═════ INFORMATION GIVEN

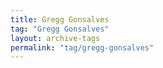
 ```yaml
---
title: Gregg Gonsalves
tag: "Gregg Gonsalves"
layout: archive-tags
permalink: "tag/gregg-gonsalves"
---
```

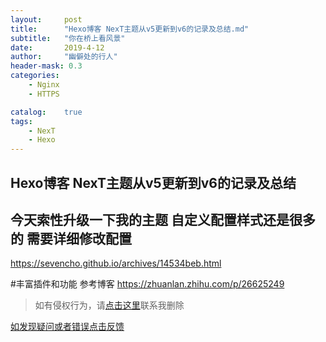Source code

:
 ```yaml
---
layout:     post
title:      "Hexo博客 NexT主题从v5更新到v6的记录及总结.md"
subtitle:   "你在桥上看风景"
date:       2019-4-12
author:     "幽僻处的行人"
header-mask: 0.3
categories:
    - Nginx 
    - HTTPS  

catalog:    true
tags:
    - NexT
    - Hexo
---
```



 Hexo博客 NexT主题从v5更新到v6的记录及总结
---
## 今天索性升级一下我的主题 自定义配置样式还是很多的 需要详细修改配置
https://sevencho.github.io/archives/14534beb.html


#丰富插件和功能 参考博客
https://zhuanlan.zhihu.com/p/26625249


>如有侵权行为，请[点击这里](https://github.com/libaibuzai/libaibuzai/issues)联系我删除

[如发现疑问或者错误点击反馈](https://github.com/libaibuzai/libaibuzai/issues)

══════════

→ **TASK DIRECTIONS**: Please print an exact copy of the records, with no pictures.

→ **EXERCISE RESULT**:
 ```yaml
---
title: Gregg Gonsalves
tag: "Gregg Gonsalves"
layout: archive-tags
permalink: "tag/gregg-gonsalves"
---
```

Source code

:
 ```yaml
---
layout:     post
title:      "Hexo博客 NexT主题从v5更新到v6的记录及总结.md"
subtitle:   "你在桥上看风景"
date:       2019-4-12
author:     "幽僻处的行人"
header-mask: 0.3
categories:
    - Nginx 
    - HTTPS  

catalog:    true
tags:
    - NexT
    - Hexo
---
```



 Hexo博客 NexT主题从v5更新到v6的记录及总结
---
## 今天索性升级一下我的主题 自定义配置样式还是很多的 需要详细修改配置
https://sevencho.github.io/archives/14534beb.html


#丰富插件和功能 参考博客
https://zhuanlan.zhihu.com/p/26625249


>如有侵权行为，请[点击这里](https://github.com/libaibuzai/libaibuzai/issues)联系我删除

[如发现疑问或者错误点击反馈](https://github.com/libaibuzai/libaibuzai/issues)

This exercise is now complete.